RESULTS: Patients who underwent transplant more than 1 year before enrollment in the program had 84% lower odds of engaging (odds ratio [OR] 0.16, 95% CI 0.07-0.35), 82% lower odds of submitting pulmonary function measurements (OR 0.18, 95% CI 0.09-0.33), and 78% lower odds of completing symptom checklists (OR 0.22, 95% CI 0.10-0.43). Patients whose primary language was not English had 78% lower odds of engaging compared to English speakers (OR 0.22, 95% CI 0.07-0.67). Interviews revealed 4 prominent themes: challenges with devices, communication breakdowns, a desire for more personal interactions and specific feedback with the care team about their results, understanding the purpose of the chat, and understanding how their data are used.
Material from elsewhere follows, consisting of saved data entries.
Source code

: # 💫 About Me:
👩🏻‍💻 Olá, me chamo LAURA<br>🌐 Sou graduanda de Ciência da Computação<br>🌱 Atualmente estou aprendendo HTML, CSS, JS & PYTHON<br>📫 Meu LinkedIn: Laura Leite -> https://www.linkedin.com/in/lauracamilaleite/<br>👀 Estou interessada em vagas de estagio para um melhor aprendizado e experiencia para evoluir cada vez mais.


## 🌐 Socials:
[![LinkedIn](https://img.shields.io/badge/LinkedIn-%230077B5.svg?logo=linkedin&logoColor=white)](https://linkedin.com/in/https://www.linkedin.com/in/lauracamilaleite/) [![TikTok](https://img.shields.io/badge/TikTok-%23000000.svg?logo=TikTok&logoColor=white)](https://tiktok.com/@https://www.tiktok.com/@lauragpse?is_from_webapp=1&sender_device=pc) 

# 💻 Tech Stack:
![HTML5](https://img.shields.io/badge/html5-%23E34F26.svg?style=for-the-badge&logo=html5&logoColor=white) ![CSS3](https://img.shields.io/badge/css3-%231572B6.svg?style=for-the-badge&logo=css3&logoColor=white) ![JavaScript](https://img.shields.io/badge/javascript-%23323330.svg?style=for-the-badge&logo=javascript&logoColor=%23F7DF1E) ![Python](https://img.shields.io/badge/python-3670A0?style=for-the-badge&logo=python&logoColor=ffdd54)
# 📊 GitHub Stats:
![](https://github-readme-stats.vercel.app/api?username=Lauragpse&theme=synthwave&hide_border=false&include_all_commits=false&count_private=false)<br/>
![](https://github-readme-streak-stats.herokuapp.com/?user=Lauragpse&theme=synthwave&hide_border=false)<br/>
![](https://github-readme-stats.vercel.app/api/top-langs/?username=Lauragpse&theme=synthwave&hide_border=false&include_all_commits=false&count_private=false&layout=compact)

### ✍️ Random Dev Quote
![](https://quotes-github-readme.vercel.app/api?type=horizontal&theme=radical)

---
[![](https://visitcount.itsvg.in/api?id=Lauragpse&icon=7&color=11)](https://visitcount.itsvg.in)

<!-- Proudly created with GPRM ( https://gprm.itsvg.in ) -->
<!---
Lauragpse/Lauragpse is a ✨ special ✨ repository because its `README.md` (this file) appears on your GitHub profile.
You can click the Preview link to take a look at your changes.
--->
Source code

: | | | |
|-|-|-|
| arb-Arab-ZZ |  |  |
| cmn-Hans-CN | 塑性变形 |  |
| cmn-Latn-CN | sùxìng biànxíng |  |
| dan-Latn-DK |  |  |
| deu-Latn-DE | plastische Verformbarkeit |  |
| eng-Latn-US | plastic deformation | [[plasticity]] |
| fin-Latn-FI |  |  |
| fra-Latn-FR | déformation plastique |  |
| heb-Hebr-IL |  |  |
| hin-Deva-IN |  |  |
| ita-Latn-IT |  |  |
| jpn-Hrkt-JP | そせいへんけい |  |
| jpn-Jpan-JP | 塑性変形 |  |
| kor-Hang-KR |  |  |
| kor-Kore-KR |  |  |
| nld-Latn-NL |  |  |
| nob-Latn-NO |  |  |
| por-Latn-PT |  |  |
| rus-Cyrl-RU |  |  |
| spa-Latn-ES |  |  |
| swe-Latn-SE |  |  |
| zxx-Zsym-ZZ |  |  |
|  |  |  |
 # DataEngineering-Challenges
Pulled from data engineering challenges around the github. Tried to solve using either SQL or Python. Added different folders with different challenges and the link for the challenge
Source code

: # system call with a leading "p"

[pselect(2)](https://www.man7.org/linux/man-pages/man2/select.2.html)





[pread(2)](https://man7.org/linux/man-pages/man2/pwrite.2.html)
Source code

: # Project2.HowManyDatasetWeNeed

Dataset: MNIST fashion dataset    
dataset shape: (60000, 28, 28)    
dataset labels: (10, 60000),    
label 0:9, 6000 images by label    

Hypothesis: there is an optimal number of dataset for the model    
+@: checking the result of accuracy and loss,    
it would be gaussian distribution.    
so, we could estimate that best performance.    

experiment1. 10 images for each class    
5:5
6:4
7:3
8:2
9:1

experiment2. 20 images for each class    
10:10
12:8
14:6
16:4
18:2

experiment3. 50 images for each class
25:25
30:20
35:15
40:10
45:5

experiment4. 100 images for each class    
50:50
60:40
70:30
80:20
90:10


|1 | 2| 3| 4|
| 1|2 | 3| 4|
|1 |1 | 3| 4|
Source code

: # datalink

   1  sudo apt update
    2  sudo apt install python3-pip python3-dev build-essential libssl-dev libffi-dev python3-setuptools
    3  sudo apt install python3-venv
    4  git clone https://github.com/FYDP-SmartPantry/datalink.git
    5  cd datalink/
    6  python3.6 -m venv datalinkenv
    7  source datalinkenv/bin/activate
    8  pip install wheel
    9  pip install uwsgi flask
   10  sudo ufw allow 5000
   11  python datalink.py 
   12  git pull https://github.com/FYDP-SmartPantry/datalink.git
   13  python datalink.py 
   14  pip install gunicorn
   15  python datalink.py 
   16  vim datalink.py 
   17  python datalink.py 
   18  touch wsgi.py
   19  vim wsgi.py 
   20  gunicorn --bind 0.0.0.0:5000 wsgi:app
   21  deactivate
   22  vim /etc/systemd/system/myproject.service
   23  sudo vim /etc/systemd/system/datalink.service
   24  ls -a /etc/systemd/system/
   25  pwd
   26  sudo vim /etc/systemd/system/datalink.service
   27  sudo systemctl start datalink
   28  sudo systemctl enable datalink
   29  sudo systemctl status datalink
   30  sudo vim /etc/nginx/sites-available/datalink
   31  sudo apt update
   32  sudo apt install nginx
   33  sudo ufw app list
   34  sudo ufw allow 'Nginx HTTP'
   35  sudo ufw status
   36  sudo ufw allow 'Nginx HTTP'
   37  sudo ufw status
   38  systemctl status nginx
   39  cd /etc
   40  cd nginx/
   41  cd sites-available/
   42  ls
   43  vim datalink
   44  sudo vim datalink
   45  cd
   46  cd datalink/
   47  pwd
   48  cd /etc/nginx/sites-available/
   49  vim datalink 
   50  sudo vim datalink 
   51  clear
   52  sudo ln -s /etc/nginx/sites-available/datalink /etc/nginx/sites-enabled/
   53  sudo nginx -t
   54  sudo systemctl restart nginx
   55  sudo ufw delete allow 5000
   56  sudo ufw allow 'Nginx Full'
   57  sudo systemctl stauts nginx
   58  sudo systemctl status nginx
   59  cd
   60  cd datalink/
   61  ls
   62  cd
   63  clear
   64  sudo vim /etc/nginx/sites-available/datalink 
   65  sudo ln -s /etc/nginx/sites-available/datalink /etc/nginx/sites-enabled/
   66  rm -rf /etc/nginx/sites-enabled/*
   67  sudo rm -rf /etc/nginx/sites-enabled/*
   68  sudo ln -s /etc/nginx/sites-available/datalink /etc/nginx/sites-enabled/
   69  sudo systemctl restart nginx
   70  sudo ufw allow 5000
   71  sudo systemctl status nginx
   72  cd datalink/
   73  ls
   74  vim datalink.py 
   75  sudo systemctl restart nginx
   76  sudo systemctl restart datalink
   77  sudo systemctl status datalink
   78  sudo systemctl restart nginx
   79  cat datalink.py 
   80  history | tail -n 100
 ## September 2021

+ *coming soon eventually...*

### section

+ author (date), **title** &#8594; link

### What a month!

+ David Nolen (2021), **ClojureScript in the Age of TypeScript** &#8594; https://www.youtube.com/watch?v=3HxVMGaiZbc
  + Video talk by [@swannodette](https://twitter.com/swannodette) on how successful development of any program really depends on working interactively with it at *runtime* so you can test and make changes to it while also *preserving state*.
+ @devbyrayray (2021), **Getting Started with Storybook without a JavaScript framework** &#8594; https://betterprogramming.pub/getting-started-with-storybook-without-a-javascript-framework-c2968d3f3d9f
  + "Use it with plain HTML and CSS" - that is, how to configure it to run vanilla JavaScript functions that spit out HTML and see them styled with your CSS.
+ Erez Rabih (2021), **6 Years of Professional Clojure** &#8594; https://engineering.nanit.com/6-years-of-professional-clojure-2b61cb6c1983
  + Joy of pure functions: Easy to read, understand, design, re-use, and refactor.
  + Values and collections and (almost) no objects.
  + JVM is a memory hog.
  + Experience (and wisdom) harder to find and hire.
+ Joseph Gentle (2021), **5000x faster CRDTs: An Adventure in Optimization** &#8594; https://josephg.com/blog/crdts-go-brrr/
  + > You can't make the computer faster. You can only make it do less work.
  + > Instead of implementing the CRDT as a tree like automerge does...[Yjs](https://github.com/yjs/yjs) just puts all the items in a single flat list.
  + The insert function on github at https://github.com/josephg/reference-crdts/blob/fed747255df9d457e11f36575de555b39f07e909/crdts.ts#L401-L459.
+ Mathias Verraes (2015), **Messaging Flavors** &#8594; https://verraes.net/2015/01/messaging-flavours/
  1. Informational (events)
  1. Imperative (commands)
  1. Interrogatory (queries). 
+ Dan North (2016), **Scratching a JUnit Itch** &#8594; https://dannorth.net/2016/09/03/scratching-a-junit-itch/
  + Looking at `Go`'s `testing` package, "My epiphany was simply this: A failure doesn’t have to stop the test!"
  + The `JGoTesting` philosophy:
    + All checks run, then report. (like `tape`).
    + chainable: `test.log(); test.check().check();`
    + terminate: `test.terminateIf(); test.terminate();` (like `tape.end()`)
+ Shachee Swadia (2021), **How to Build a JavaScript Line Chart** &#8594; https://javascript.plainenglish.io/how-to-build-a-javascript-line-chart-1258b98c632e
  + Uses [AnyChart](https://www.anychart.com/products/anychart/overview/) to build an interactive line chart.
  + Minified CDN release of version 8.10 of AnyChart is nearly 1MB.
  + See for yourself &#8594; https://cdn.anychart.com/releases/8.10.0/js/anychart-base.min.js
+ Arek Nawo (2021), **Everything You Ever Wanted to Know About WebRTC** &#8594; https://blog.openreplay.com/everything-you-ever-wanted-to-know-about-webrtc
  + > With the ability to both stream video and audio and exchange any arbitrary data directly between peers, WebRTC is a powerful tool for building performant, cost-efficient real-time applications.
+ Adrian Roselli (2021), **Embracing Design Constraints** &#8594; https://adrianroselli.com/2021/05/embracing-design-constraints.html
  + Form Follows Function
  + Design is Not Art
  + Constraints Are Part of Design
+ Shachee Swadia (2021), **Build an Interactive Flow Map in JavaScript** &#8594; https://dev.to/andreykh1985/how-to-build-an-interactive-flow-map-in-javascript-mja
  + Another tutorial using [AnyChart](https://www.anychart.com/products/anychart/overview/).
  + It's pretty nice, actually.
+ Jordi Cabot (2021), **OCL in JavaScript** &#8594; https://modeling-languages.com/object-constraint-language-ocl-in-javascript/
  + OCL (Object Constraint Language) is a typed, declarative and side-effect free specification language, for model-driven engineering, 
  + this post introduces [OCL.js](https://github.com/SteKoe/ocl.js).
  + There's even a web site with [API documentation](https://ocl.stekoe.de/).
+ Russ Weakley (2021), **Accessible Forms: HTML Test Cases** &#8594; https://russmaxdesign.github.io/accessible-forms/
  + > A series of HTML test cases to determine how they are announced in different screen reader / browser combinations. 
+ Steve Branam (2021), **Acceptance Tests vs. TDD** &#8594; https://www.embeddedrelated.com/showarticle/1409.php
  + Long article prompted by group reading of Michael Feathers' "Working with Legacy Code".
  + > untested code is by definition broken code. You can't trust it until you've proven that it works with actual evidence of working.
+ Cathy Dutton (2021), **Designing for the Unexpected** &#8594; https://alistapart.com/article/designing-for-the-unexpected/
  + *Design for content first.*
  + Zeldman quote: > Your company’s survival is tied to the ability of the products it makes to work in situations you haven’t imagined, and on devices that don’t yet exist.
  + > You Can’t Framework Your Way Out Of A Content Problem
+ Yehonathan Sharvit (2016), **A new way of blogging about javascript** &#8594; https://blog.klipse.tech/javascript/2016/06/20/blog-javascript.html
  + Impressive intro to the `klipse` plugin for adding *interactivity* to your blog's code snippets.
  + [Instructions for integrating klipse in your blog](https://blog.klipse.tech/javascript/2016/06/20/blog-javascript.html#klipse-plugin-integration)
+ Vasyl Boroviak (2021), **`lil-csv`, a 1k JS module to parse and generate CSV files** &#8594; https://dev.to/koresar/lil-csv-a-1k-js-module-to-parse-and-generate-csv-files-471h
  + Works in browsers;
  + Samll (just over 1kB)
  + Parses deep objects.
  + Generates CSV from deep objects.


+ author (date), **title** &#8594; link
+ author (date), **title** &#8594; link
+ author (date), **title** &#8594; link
CONCLUSIONS: Care delivery and patient experiences with RPM in lung transplant mHealth can be improved and made more equitable by tailoring outreach and enhancements toward non-English speakers and patients with a longer time between transplant and enrollment. Attention to designing programs to provide personalization through supplementary provider contact, education, and information transparency may decrease attrition rates.